Les deux ministres ont par ailleurs convenu que l’intégrité territoriale de l’Ukraine devait être préservée, alors que la crise ukrainienne semble avoir encouragé des velléités séparatistes, notamment dans l’Est du pays, région majoritairement russophone.

Respect de l’accord de sortie de crise

Le chef de la diplomatie russe s'est par ailleurs prononcé contre la tenue d'une élection présidentielle anticipée le 25 mai en Ukraine, telle qu’annoncée par les autorités de transition, estimant que cela allait à l'encontre de l'accord de sortie de crise signé à Kiev - que la Russie n'a pas signé – qui prévoyait que des élections législatives et présidentielle ne pourraient avoir lieu qu'après l'adoption d'une réforme constitutionnelle, prévue d'ici à septembre.

"Il est très important, quoi qu'il se passe, de s'en tenir aux principes de l'accord" de sortie de crise, a-t-il insisté selon l’AFP, et de fait, la tenue d'une élection le 25 mai "est déjà un renoncement à l'accord". De son côté, Jean Asselborn a fait valoir que la logique de la révolte dans laquelle se trouvait l’Ukraine avait empêché que les étapes prévues de sortie de crise se déroulent comme on aurait pu l’espérer, selon le Tageblatt.

Aide financière

Une des questions désormais centrales est celle d’une aide financière, l’économie ukrainienne, étant "proche de la faillite", selon Jean Asselborn. Le pays a en effet des besoins financiers à court terme de l'ordre de 25 milliards d'euros. Le ministre a exprimé sa préférence pour la mise en place d’un consortium international qui pourrait notamment regrouper autour du Fonds monétaire international (FMI) les Etats membres de l’UE, du Conseil de l’Europe et de l’OCDE, et bien entendu la Russie, incontournable interlocuteur.

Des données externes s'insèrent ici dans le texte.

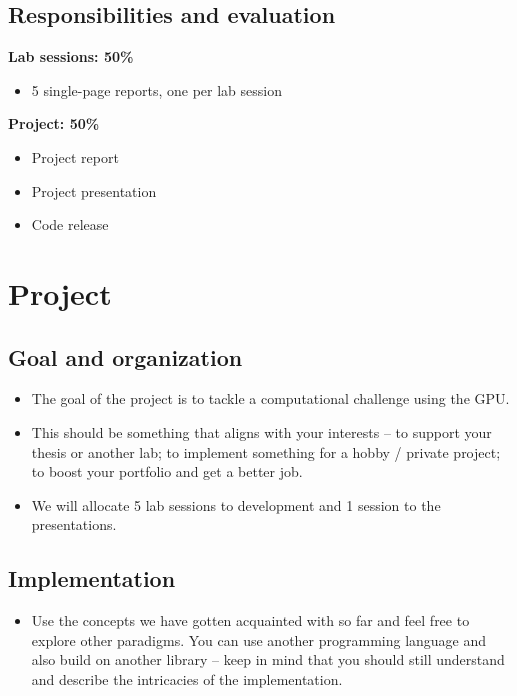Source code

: \subsection{Responsibilities and evaluation}

\begin{minipage}[t]{0.48\linewidth}
\textbf{Lab sessions: 50\%}
\begin{itemize}[nosep]
  \item 5 single-page reports, one per lab session
\end{itemize}
\end{minipage}\hfill
\begin{minipage}[t]{0.48\linewidth}
\textbf{Project: 50\%}
\begin{itemize}[nosep]
  \item Project report
  \item Project presentation
  \item Code release
\end{itemize}
\end{minipage}

\section{Project}

\subsection{Goal and organization}
\begin{itemize}
  \item The goal of the project is to tackle a computational challenge using the GPU.
  \item This should be something that aligns with your interests -- to support your thesis or another lab; to implement something for a hobby / private project; to boost your portfolio and get a better job.
  \item We will allocate 5 lab sessions to development and 1 session to the presentations.
\end{itemize}

\subsection{Implementation}
\begin{itemize}
  \item Use the concepts we have gotten acquainted with so far and feel free to explore other paradigms. You can use another programming language and also build on another library -- keep in mind that you should still understand and describe the intricacies of the implementation.
\end{itemize}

Il semble en effet très clair au chef de la diplomatie luxembourgeoise que la Russie doit être impliquée dans le nouveau départ en Ukraine, et que l’UE et la Russie devraient être des "partenaires stratégiques" dans ce dossier. "Je ne peux pas imaginer comment l'Ukraine pourrait construire un avenir stable sans ou contre la Russie", a encore déclaré Jean Asselborn au Tageblatt.